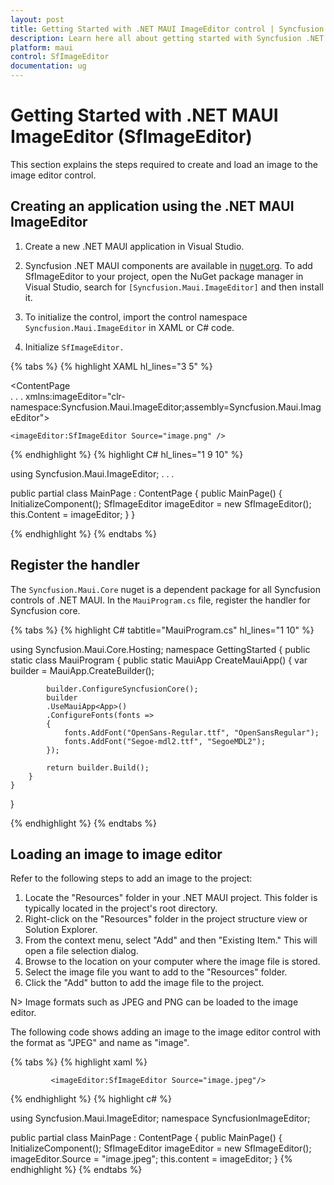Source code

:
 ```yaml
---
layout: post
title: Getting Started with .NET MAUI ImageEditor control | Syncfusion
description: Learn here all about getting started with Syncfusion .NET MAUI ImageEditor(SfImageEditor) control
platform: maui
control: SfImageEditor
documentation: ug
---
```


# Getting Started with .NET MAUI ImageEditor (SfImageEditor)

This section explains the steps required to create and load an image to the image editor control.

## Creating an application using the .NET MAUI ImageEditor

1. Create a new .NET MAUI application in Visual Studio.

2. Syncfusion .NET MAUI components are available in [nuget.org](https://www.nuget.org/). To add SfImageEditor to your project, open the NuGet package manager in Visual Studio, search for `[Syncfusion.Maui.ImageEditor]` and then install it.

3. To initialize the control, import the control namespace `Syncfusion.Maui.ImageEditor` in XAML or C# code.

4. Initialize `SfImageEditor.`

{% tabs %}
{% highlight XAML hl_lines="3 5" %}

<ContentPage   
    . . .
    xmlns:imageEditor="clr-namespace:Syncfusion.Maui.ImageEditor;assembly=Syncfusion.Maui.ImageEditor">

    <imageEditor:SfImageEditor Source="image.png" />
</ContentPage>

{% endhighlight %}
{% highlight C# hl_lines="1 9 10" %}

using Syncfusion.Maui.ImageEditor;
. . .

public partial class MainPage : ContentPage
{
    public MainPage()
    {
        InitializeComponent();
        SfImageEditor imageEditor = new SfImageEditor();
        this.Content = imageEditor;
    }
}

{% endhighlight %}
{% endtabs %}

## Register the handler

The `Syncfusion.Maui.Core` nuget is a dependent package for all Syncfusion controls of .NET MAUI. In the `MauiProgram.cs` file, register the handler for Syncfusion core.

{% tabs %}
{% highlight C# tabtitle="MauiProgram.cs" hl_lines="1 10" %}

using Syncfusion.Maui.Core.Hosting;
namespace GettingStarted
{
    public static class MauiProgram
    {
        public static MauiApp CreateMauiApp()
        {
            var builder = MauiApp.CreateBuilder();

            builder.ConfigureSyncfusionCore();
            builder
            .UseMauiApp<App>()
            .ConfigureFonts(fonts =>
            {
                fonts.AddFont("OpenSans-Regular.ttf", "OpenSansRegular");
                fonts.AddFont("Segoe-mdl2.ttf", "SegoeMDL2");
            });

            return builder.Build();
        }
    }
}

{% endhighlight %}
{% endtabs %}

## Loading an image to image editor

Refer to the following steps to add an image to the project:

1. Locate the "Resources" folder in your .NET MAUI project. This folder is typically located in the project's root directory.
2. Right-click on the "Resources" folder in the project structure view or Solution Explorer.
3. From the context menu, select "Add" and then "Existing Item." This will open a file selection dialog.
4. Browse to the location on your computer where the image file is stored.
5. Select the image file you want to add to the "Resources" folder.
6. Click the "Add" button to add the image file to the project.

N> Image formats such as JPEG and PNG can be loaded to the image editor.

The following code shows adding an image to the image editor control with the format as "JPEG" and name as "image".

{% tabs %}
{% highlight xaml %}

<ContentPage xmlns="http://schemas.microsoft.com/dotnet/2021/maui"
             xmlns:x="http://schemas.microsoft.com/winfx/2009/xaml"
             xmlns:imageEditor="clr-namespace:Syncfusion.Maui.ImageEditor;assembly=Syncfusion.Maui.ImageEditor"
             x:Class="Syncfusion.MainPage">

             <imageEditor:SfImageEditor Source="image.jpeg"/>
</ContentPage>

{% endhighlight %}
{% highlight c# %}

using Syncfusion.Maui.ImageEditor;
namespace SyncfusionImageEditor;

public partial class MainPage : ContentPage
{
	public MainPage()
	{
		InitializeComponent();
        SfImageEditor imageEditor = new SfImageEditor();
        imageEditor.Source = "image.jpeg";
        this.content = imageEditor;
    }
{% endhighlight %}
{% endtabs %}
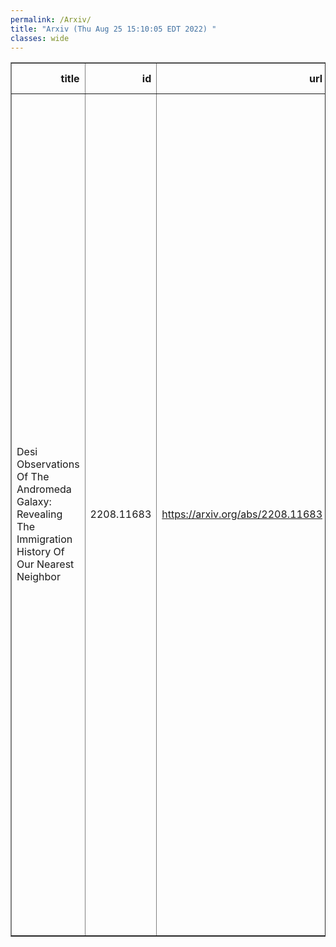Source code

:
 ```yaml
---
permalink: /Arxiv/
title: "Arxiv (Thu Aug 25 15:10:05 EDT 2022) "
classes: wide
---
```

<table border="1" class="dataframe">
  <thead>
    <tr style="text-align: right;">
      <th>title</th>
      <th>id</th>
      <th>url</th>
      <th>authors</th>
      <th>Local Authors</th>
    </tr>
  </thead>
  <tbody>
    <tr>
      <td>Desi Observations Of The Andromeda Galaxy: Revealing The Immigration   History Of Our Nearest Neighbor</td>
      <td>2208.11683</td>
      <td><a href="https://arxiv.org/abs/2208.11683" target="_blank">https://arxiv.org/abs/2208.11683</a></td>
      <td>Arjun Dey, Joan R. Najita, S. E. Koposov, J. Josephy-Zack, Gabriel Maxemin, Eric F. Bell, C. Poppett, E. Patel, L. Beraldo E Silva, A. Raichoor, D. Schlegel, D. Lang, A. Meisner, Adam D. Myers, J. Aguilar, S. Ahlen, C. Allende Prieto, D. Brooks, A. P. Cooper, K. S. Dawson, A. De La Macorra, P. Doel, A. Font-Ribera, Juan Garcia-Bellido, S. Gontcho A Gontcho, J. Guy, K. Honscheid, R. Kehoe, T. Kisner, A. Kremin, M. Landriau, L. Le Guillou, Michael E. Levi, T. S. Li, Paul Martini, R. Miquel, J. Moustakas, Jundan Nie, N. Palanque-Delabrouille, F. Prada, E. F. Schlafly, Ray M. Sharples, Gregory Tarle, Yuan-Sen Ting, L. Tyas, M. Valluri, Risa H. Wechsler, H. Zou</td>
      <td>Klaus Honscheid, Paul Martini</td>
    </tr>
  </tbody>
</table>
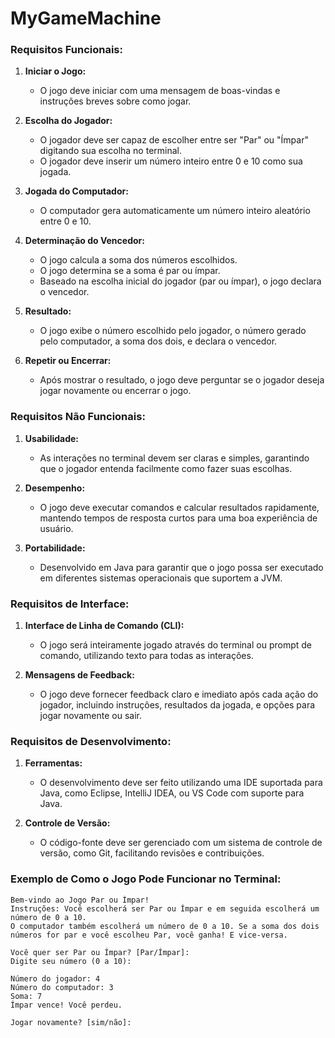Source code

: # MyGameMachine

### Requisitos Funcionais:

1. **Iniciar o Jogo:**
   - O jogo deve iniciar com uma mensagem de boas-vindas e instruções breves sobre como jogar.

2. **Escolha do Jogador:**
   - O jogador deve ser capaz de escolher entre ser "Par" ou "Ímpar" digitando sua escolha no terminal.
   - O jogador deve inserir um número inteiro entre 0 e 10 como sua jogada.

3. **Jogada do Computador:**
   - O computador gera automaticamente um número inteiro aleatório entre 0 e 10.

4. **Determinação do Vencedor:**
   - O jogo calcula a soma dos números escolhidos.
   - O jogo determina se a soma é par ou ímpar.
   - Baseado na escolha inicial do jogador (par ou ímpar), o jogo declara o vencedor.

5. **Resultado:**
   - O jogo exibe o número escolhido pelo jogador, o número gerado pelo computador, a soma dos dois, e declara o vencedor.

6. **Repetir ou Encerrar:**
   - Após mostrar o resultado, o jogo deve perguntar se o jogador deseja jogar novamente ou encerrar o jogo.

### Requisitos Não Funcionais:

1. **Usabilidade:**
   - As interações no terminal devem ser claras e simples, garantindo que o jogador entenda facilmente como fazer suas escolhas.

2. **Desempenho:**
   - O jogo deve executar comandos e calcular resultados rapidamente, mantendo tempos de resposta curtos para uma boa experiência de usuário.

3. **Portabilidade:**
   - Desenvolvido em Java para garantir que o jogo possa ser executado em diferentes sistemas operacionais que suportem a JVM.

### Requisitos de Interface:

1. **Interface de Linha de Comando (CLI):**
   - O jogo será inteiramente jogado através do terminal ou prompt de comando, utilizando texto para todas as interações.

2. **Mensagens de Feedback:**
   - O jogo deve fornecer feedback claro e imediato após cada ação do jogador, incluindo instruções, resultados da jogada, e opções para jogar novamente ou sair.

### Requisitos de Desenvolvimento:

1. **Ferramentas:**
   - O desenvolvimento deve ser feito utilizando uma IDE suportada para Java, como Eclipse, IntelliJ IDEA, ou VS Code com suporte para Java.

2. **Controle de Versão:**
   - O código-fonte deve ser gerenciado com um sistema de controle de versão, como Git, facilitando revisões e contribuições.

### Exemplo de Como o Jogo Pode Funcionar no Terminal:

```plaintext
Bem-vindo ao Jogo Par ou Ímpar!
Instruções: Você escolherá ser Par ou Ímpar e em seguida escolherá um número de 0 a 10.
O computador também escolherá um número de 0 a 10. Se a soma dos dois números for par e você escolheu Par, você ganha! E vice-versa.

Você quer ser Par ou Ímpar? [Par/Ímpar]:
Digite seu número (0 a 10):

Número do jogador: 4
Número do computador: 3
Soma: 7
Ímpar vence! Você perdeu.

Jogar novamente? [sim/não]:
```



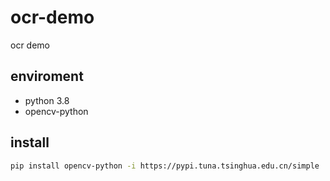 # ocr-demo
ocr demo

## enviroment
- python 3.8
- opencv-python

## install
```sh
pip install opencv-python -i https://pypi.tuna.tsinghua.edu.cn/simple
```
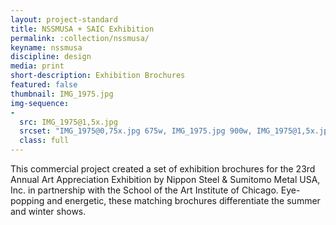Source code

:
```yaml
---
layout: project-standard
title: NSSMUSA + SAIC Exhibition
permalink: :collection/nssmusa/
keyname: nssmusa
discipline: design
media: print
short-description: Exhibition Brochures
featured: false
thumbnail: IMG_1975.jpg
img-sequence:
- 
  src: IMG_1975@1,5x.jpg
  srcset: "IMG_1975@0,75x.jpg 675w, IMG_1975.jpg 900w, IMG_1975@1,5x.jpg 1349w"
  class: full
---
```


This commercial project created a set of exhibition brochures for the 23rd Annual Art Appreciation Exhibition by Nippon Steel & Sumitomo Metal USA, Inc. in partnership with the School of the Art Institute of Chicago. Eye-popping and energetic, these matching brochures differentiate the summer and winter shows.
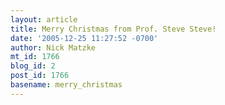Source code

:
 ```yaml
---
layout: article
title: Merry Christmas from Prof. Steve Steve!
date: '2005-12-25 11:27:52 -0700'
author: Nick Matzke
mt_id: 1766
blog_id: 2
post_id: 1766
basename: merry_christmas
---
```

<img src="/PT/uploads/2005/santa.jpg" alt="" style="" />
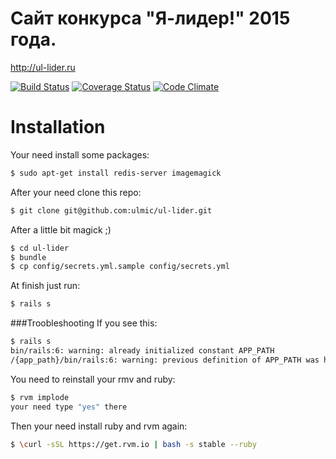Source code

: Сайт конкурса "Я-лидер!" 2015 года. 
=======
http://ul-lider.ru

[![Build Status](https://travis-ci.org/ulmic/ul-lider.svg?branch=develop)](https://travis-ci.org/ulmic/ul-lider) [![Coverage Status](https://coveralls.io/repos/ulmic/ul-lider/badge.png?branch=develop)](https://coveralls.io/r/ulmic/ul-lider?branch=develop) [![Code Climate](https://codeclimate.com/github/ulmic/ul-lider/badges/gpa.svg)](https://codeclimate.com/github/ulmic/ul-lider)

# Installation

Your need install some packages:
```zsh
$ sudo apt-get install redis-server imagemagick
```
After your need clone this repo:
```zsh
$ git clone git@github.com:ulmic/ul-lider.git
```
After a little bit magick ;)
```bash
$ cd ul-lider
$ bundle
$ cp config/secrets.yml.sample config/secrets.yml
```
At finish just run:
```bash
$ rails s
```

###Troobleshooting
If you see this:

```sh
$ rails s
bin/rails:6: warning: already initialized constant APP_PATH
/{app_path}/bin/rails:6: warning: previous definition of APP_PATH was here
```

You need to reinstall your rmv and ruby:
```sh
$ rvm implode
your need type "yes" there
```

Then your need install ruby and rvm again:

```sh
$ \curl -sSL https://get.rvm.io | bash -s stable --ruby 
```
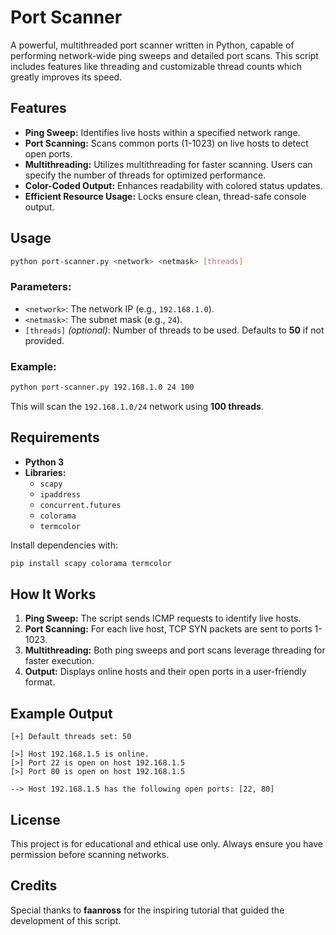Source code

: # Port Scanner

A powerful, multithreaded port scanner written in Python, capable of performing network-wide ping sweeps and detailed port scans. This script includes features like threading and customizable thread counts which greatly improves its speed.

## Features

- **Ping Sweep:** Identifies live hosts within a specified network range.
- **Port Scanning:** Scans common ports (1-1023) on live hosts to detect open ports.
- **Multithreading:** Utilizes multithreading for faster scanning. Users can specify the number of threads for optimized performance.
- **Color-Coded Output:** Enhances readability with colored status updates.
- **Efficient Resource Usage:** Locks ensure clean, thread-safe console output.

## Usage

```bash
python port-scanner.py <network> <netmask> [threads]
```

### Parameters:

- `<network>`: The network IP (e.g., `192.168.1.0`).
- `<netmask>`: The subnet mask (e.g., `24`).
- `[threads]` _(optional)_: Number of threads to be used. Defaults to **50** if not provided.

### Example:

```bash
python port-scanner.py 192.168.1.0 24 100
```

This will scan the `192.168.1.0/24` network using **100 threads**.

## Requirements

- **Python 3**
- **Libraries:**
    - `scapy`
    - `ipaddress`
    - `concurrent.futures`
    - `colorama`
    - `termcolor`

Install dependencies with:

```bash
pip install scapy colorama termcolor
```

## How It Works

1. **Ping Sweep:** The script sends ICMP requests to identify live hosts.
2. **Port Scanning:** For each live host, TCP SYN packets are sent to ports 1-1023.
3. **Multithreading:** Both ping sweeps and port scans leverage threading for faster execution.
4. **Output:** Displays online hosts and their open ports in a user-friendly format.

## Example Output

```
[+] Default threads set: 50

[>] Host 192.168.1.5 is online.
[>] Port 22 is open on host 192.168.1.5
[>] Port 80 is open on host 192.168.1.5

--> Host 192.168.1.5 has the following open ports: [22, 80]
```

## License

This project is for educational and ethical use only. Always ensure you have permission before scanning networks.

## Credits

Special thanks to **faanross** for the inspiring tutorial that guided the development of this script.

**Required action**
Find "Multithreading" in the preceding records. Copy each line that holds it.

**Answer box**
- **Multithreading:** Utilizes multithreading for faster scanning. Users can specify the number of threads for optimized performance.
3. **Multithreading:** Both ping sweeps and port scans leverage threading for faster execution.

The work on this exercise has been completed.